Taking aspirin in combination with a high-dose proton pump inhibitor (PPI) provides protection against the development of esophageal cancer in people at high risk for the malignancy, according to a study presented at the American Society of Clinical Oncology (ASCO) conference in Chicago.
The study was conducted by Janusz Jankowski, MD, of the Royal College of Surgeons, Ireland, and colleagues to determine the effect of combined use of aspirin and PPI esomeprazole on people at high risk for esophageal cancer.
In the ASPECT trial, 2,563 patients with Barrett’s esophagus being treated at Canadian and British hospitals were randomized to receive either 20 or 40mg of the PPI esomeprazole, with or without a low dose of aspirin.
Patients with Barrett’s are at around a fifty times greater risk of esophageal cancer, and around one in 50 will go on to develop the disease. Of those who do develop cancer, only 12% will survive for 10 years or more.
The researchers followed the four groups of patients for an average of 8.9 years. They found the most effective combination was high dose esomeprazole with low dose aspirin, followed by high dose esomeprazole. Patients who took the high dose of esomeprazole (40mg) plus aspirin combination for at least seven years were 20% less likely to develop oesophageal cancer than if they had been untreated.

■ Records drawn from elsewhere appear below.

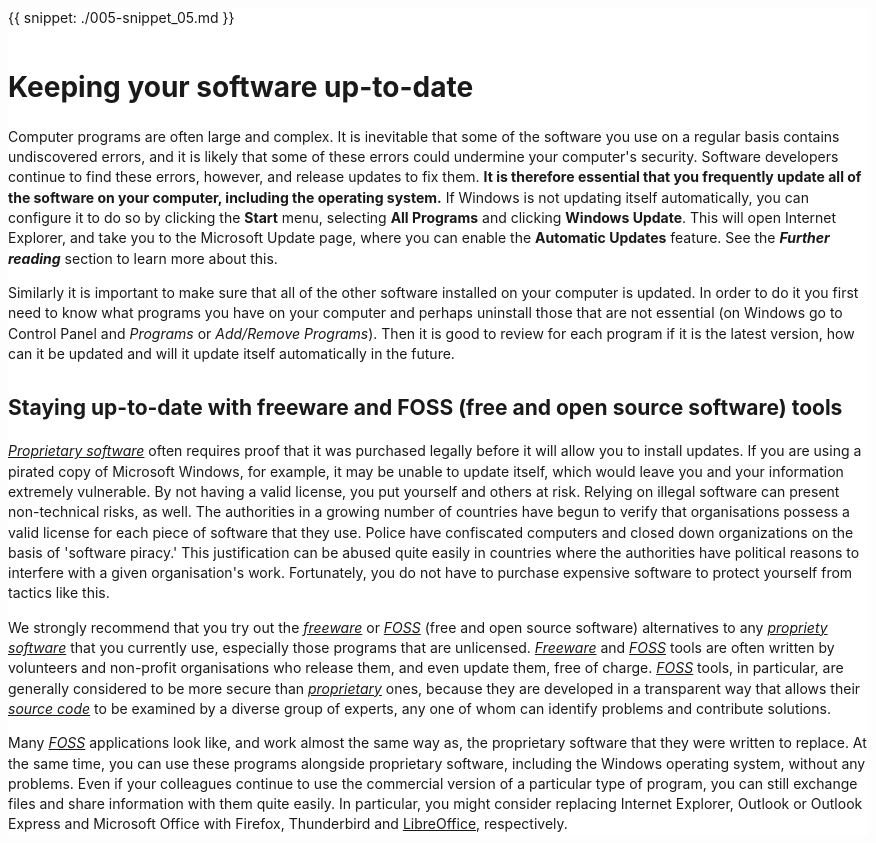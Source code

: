 {{ snippet: ./005-snippet_05.md }}




# Keeping your software up-to-date

Computer programs are often large and complex. It is inevitable that some of the software you use on a regular basis contains undiscovered errors, and it is likely that some of these errors could undermine your computer's security. Software developers continue to find these errors, however, and release updates to fix them. **It is therefore essential that you frequently update all of the software on your computer, including the operating system.** If Windows is not updating itself automatically, you can configure it to do so by clicking the **Start** menu, selecting **All Programs** and clicking **Windows Update**. This will open Internet Explorer, and take you to the Microsoft Update page, where you can enable the **Automatic Updates** feature. See the ***Further reading*** section to learn more about this. 

Similarly it is important to make sure that all of the other software installed on your computer is updated. In order to do it you first need to know what programs you have on your computer and perhaps uninstall those that are not essential (on Windows go to Control Panel and *Programs* or *Add/Remove Programs*). Then it is good to review for each program if it is the latest version, how can it be updated and will it update itself automatically in the future.




## Staying up-to-date with freeware and FOSS (free and open source software) tools

[*Proprietary software*](/en/glossary#Proprietary_software) often requires proof that it was purchased legally before it will allow you to install updates. If you are using a pirated copy of Microsoft Windows, for example, it may be unable to update itself, which would leave you and your information extremely vulnerable. By not having a valid license, you put yourself and others at risk. Relying on illegal software can present non-technical risks, as well. The authorities in a growing number of countries have begun to verify that organisations possess a valid license for each piece of software that they use. Police have confiscated computers and closed down organizations on the basis of 'software piracy.' This justification can be abused quite easily in countries where the authorities have political reasons to interfere with a given organisation's work. Fortunately, you do not have to purchase expensive software to protect yourself from tactics like this.

We strongly recommend that you try out the [*freeware*](/en/glossary#Freeware) or [*FOSS*](/en/glossary#FOSS) (free and open source software) alternatives to any [*propriety  software*](/en/glossary#Proprietary_software) that you currently use, especially those programs that are unlicensed. [*Freeware*](/en/glossary#Freeware) and [*FOSS*](/en/glossary#FOSS) tools are often written by volunteers and non-profit organisations who release them, and even update them, free of charge. [*FOSS*](/en/glossary#FOSS) tools, in particular, are generally considered to be more secure than [*proprietary*](/en/glossary#Proprietary_software) ones, because they are developed in  a transparent way that allows their [*source
code*](/en/glossary#Source_code) to be examined by a diverse group of experts, any one of whom can identify problems and contribute solutions.

Many [*FOSS*](/en/glossary#FOSS) applications look like, and work almost the same way as, the proprietary software that they were written to replace. At the same time, you can use these programs alongside proprietary software, including
the Windows operating system, without any problems. Even if your colleagues continue to use the commercial version of a particular type of program, you can still exchange files and share information with them quite easily. In particular, you might consider replacing Internet Explorer, Outlook or Outlook Express and Microsoft Office with Firefox, Thunderbird and [LibreOffice](https://www.libreoffice.org/), respectively.
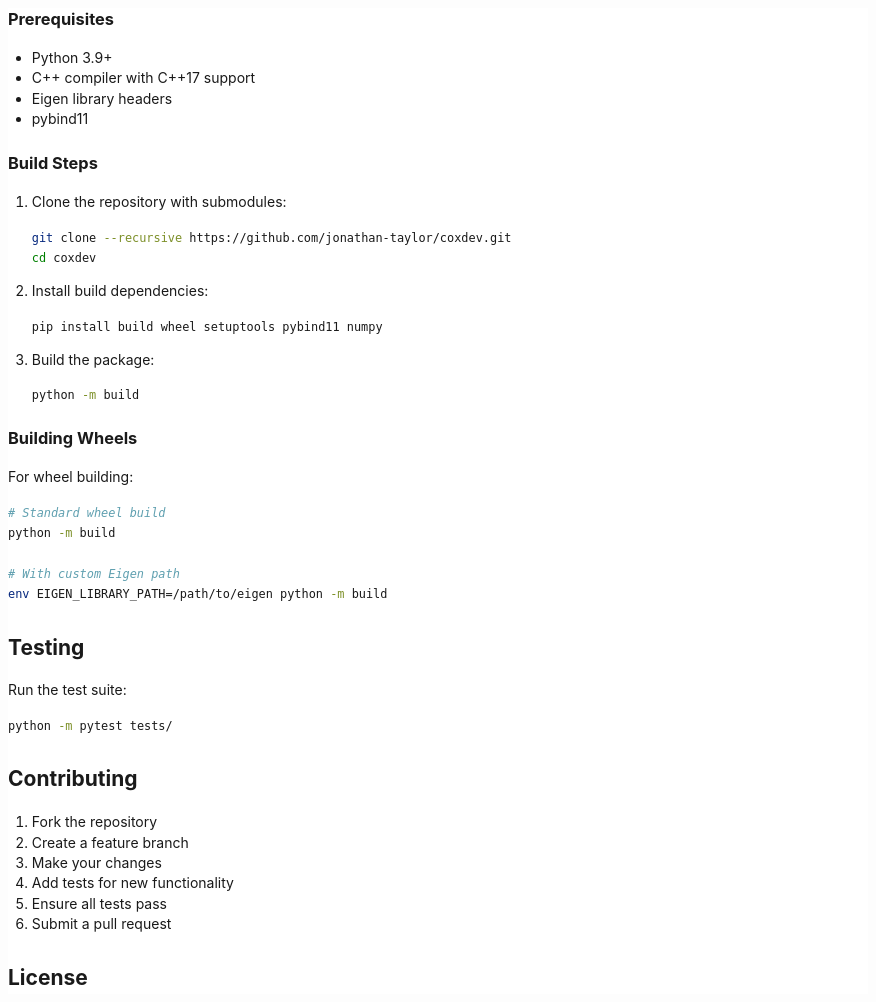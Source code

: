 ### Prerequisites

- Python 3.9+
- C++ compiler with C++17 support
- Eigen library headers
- pybind11

### Build Steps

1. Clone the repository with submodules:
   ```bash
   git clone --recursive https://github.com/jonathan-taylor/coxdev.git
   cd coxdev
   ```

2. Install build dependencies:
   ```bash
   pip install build wheel setuptools pybind11 numpy
   ```

3. Build the package:
   ```bash
   python -m build
   ```

### Building Wheels

For wheel building:
```bash
# Standard wheel build
python -m build

# With custom Eigen path
env EIGEN_LIBRARY_PATH=/path/to/eigen python -m build
```

## Testing

Run the test suite:
```bash
python -m pytest tests/
```

## Contributing

1. Fork the repository
2. Create a feature branch
3. Make your changes
4. Add tests for new functionality
5. Ensure all tests pass
6. Submit a pull request

## License
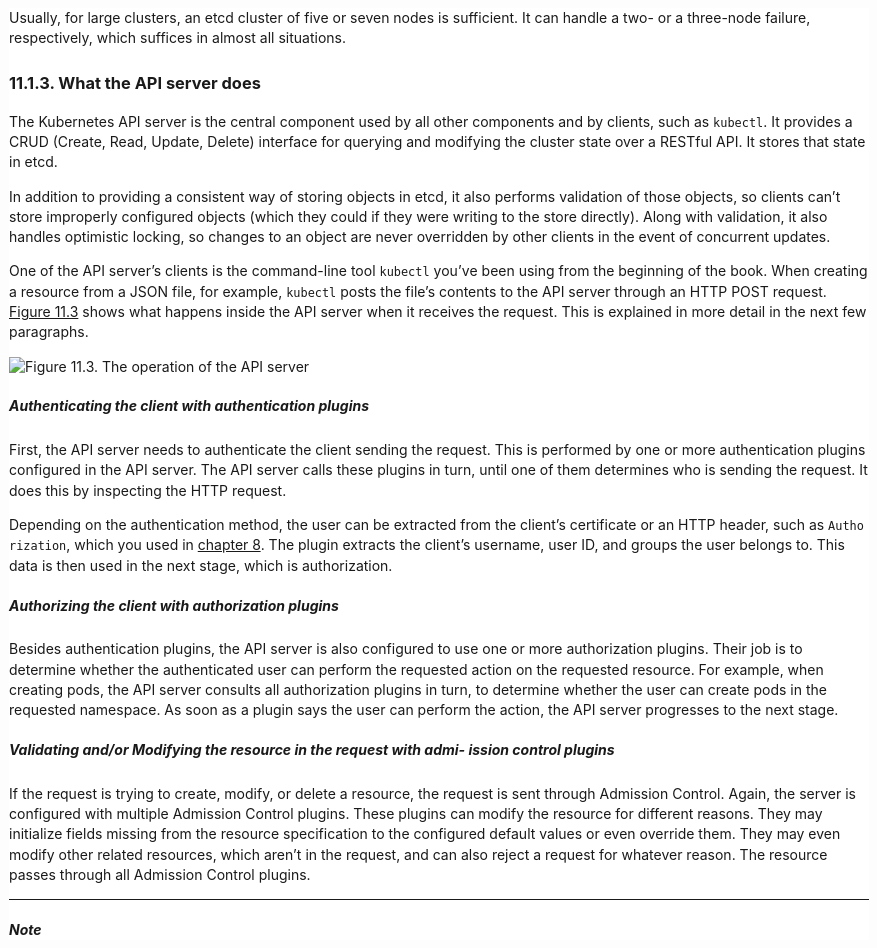 Usually, for large clusters, an etcd cluster of five or seven nodes is sufficient. It can handle a two- or a three-node failure, respectively, which suffices in almost all situations.

### 11.1.3. What the API server does

The Kubernetes API server is the central component used by all other components and by clients, such as `kubectl`. It provides a CRUD (Create, Read, Update, Delete) interface for querying and modifying the cluster state over a RESTful API. It stores that state in etcd.

In addition to providing a consistent way of storing objects in etcd, it also performs validation of those objects, so clients can’t store improperly configured objects (which they could if they were writing to the store directly). Along with validation, it also handles optimistic locking, so changes to an object are never overridden by other clients in the event of concurrent updates.

One of the API server’s clients is the command-line tool `kubectl` you’ve been using from the beginning of the book. When creating a resource from a JSON file, for example, `kubectl` posts the file’s contents to the API server through an HTTP POST request. [Figure 11.3](/book/kubernetes-in-action/chapter-11/ch11fig03) shows what happens inside the API server when it receives the request. This is explained in more detail in the next few paragraphs.

![Figure 11.3. The operation of the API server](https://drek4537l1klr.cloudfront.net/luksa/Figures/11fig03_alt.jpg)

##### Authenticating the client with authentication plugins

First, the API server needs to authenticate the client sending the request. This is performed by one or more authentication plugins configured in the API server. The API server calls these plugins in turn, until one of them determines who is sending the request. It does this by inspecting the HTTP request.

Depending on the authentication method, the user can be extracted from the client’s certificate or an HTTP header, such as `Authorization`, which you used in [chapter 8](/book/kubernetes-in-action/chapter-8/ch08). The plugin extracts the client’s username, user ID, and groups the user belongs to. This data is then used in the next stage, which is authorization.

##### Authorizing the client with authorization plugins

Besides authentication plugins, the API server is also configured to use one or more authorization plugins. Their job is to determine whether the authenticated user can perform the requested action on the requested resource. For example, when creating pods, the API server consults all authorization plugins in turn, to determine whether the user can create pods in the requested namespace. As soon as a plugin says the user can perform the action, the API server progresses to the next stage.

##### Validating and/or Modifying the resource in the request with admi- ission control plugins

If the request is trying to create, modify, or delete a resource, the request is sent through Admission Control. Again, the server is configured with multiple Admission Control plugins. These plugins can modify the resource for different reasons. They may initialize fields missing from the resource specification to the configured default values or even override them. They may even modify other related resources, which aren’t in the request, and can also reject a request for whatever reason. The resource passes through all Admission Control plugins.

---

##### Note
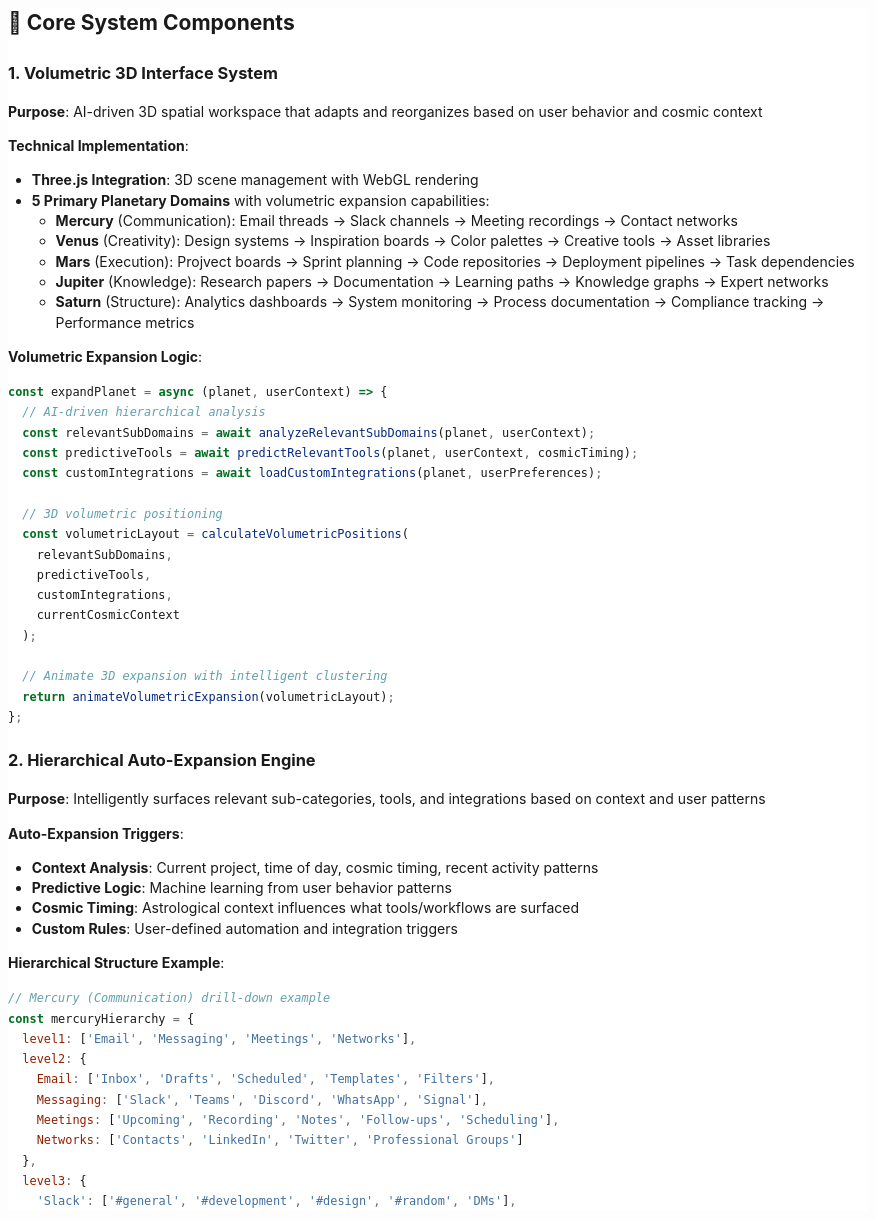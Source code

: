 ## 🌌 **Core System Components**

### 1. Volumetric 3D Interface System
**Purpose**: AI-driven 3D spatial workspace that adapts and reorganizes based on user behavior and cosmic context

**Technical Implementation**:
- **Three.js Integration**: 3D scene management with WebGL rendering
- **5 Primary Planetary Domains** with volumetric expansion capabilities:
  - **Mercury** (Communication): Email threads → Slack channels → Meeting recordings → Contact networks
  - **Venus** (Creativity): Design systems → Inspiration boards → Color palettes → Creative tools → Asset libraries
  - **Mars** (Execution): Projvect boards → Sprint planning → Code repositories → Deployment pipelines → Task dependencies
  - **Jupiter** (Knowledge): Research papers → Documentation → Learning paths → Knowledge graphs → Expert networks
  - **Saturn** (Structure): Analytics dashboards → System monitoring → Process documentation → Compliance tracking → Performance metrics

**Volumetric Expansion Logic**:
```javascript
const expandPlanet = async (planet, userContext) => {
  // AI-driven hierarchical analysis
  const relevantSubDomains = await analyzeRelevantSubDomains(planet, userContext);
  const predictiveTools = await predictRelevantTools(planet, userContext, cosmicTiming);
  const customIntegrations = await loadCustomIntegrations(planet, userPreferences);
  
  // 3D volumetric positioning
  const volumetricLayout = calculateVolumetricPositions(
    relevantSubDomains, 
    predictiveTools, 
    customIntegrations,
    currentCosmicContext
  );
  
  // Animate 3D expansion with intelligent clustering
  return animateVolumetricExpansion(volumetricLayout);
};
```

### 2. Hierarchical Auto-Expansion Engine
**Purpose**: Intelligently surfaces relevant sub-categories, tools, and integrations based on context and user patterns

**Auto-Expansion Triggers**:
- **Context Analysis**: Current project, time of day, cosmic timing, recent activity patterns
- **Predictive Logic**: Machine learning from user behavior patterns
- **Cosmic Timing**: Astrological context influences what tools/workflows are surfaced
- **Custom Rules**: User-defined automation and integration triggers

**Hierarchical Structure Example**:
```javascript
// Mercury (Communication) drill-down example
const mercuryHierarchy = {
  level1: ['Email', 'Messaging', 'Meetings', 'Networks'],
  level2: {
    Email: ['Inbox', 'Drafts', 'Scheduled', 'Templates', 'Filters'],
    Messaging: ['Slack', 'Teams', 'Discord', 'WhatsApp', 'Signal'],
    Meetings: ['Upcoming', 'Recording', 'Notes', 'Follow-ups', 'Scheduling'],
    Networks: ['Contacts', 'LinkedIn', 'Twitter', 'Professional Groups']
  },
  level3: {
    'Slack': ['#general', '#development', '#design', '#random', 'DMs'],
```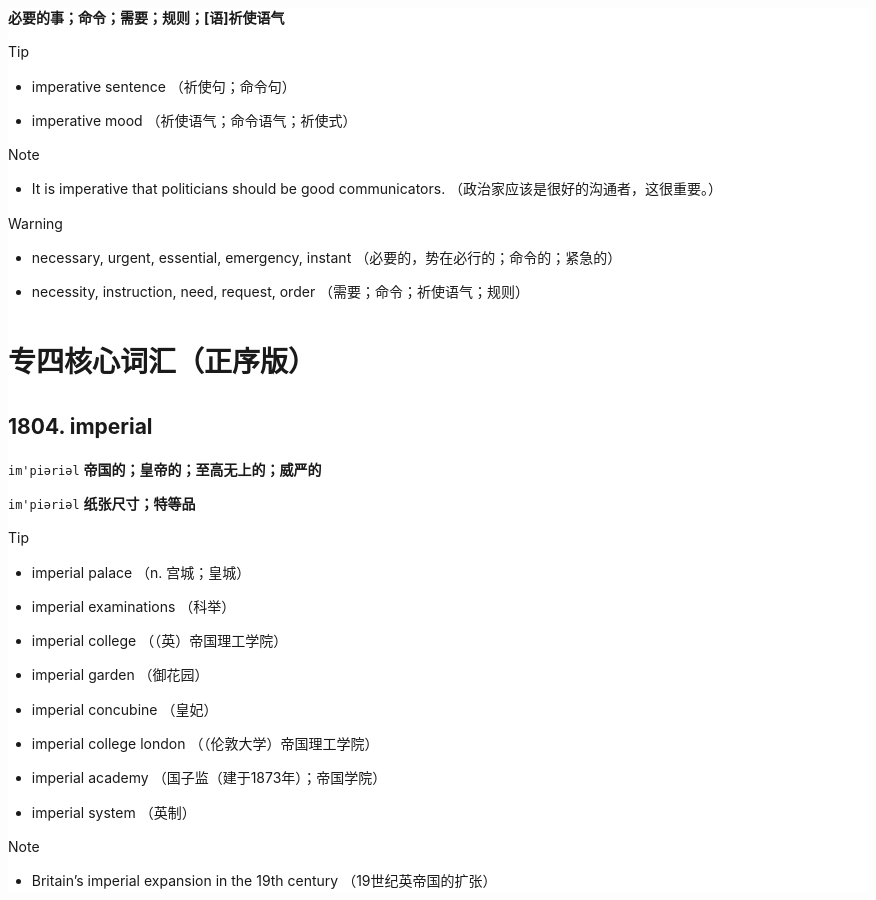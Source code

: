 **必要的事；命令；需要；规则；[语]祈使语气**

> [!TIP]
>
> - imperative sentence （祈使句；命令句）
>
> - imperative mood （祈使语气；命令语气；祈使式）
>

> [!NOTE]
>
> - It is imperative that politicians should be good communicators. （政治家应该是很好的沟通者，这很重要。）
>

> [!WARNING]
>
> - necessary, urgent, essential, emergency, instant （必要的，势在必行的；命令的；紧急的）
>
> - necessity, instruction, need, request, order （需要；命令；祈使语气；规则）
>

# 专四核心词汇（正序版）

## 1804. imperial

`im'piəriəl`  **帝国的；皇帝的；至高无上的；威严的**

`im'piəriəl`  **纸张尺寸；特等品**

> [!TIP]
>
> - imperial palace （n. 宫城；皇城）
>
> - imperial examinations （科举）
>
> - imperial college （（英）帝国理工学院）
>
> - imperial garden （御花园）
>
> - imperial concubine （皇妃）
>
> - imperial college london （（伦敦大学）帝国理工学院）
>
> - imperial academy （国子监（建于1873年）；帝国学院）
>
> - imperial system （英制）
>

> [!NOTE]
>
> - Britain’s imperial expansion in the 19th century （19世纪英帝国的扩张）
>
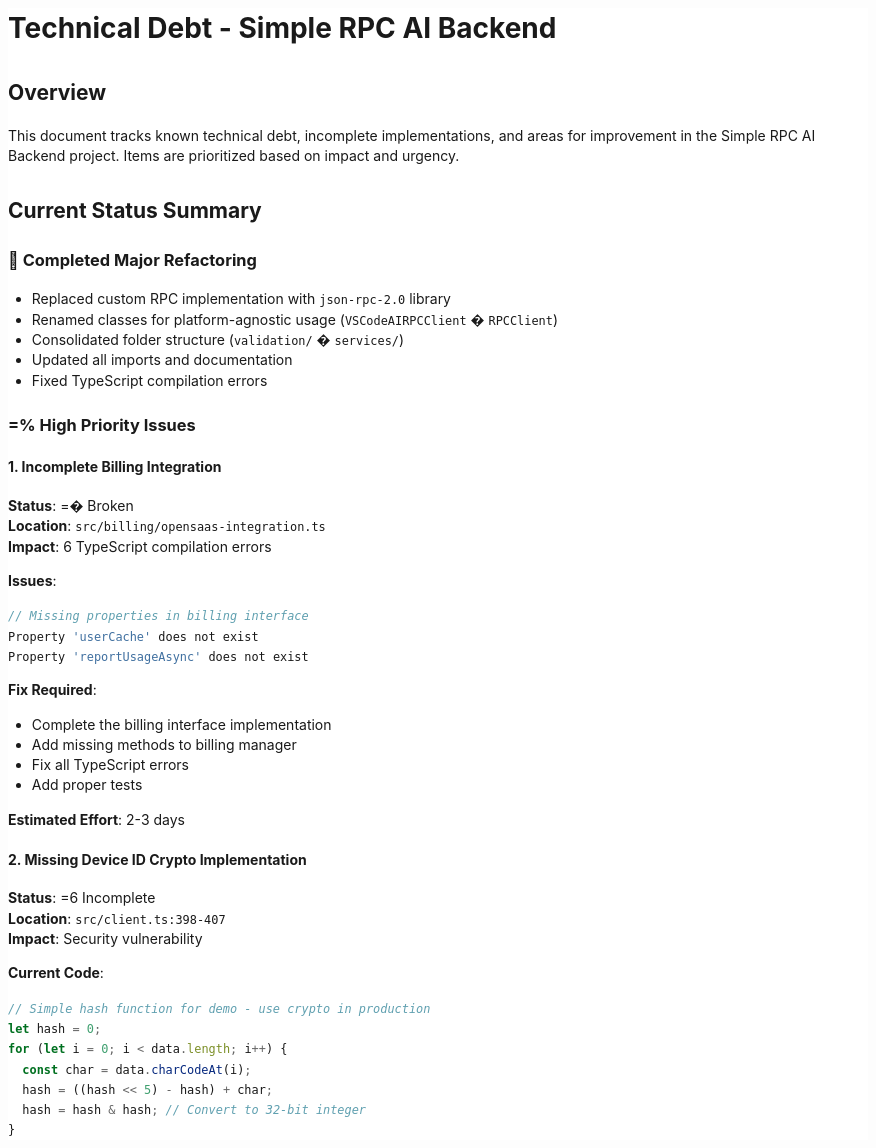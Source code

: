 # Technical Debt - Simple RPC AI Backend

## Overview

This document tracks known technical debt, incomplete implementations, and areas for improvement in the Simple RPC AI Backend project. Items are prioritized based on impact and urgency.

## Current Status Summary

###  **Completed Major Refactoring**
- Replaced custom RPC implementation with `json-rpc-2.0` library
- Renamed classes for platform-agnostic usage (`VSCodeAIRPCClient` � `RPCClient`)
- Consolidated folder structure (`validation/` � `services/`)
- Updated all imports and documentation
- Fixed TypeScript compilation errors

### =% **High Priority Issues**

#### 1. **Incomplete Billing Integration** 
**Status**: =� Broken  
**Location**: `src/billing/opensaas-integration.ts`  
**Impact**: 6 TypeScript compilation errors  

**Issues**:
```typescript
// Missing properties in billing interface
Property 'userCache' does not exist
Property 'reportUsageAsync' does not exist
```

**Fix Required**:
- Complete the billing interface implementation
- Add missing methods to billing manager
- Fix all TypeScript errors
- Add proper tests

**Estimated Effort**: 2-3 days

#### 2. **Missing Device ID Crypto Implementation**
**Status**: =6 Incomplete  
**Location**: `src/client.ts:398-407`  
**Impact**: Security vulnerability  

**Current Code**:
```typescript
// Simple hash function for demo - use crypto in production
let hash = 0;
for (let i = 0; i < data.length; i++) {
  const char = data.charCodeAt(i);
  hash = ((hash << 5) - hash) + char;
  hash = hash & hash; // Convert to 32-bit integer
}
```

“Our results are very exciting. Oesophageal cancer is hard to diagnose and hard to treat. So, we’re pleased that such a cheap and well-established medicine can prevent and/or delay development of cancer for these patients. Our hope is that this may also offer an opportunity to prevent oesophageal cancer in wider populations,” said Professor Jankowski.
Currently, patients with Barrett’s esophagus are monitored using endoscopy for neoplastic lesions but this approach has “a modest” impact on outcomes and is “supported by low-quality evidence”.
Dr. Justine Alford, from Cancer Research UK, said: “Esophageal cancer can be hard to diagnose at an early stage and so can be hard to treat; there hasn’t been a significant improvement in survival for decades. Cancer Research UK has therefore identified oesophageal cancer as a cancer of unmet need, along with brain tumors, lung cancer, and pancreatic cancer. We will increase our investment in researching these cancers two- to threefold over the next five years.”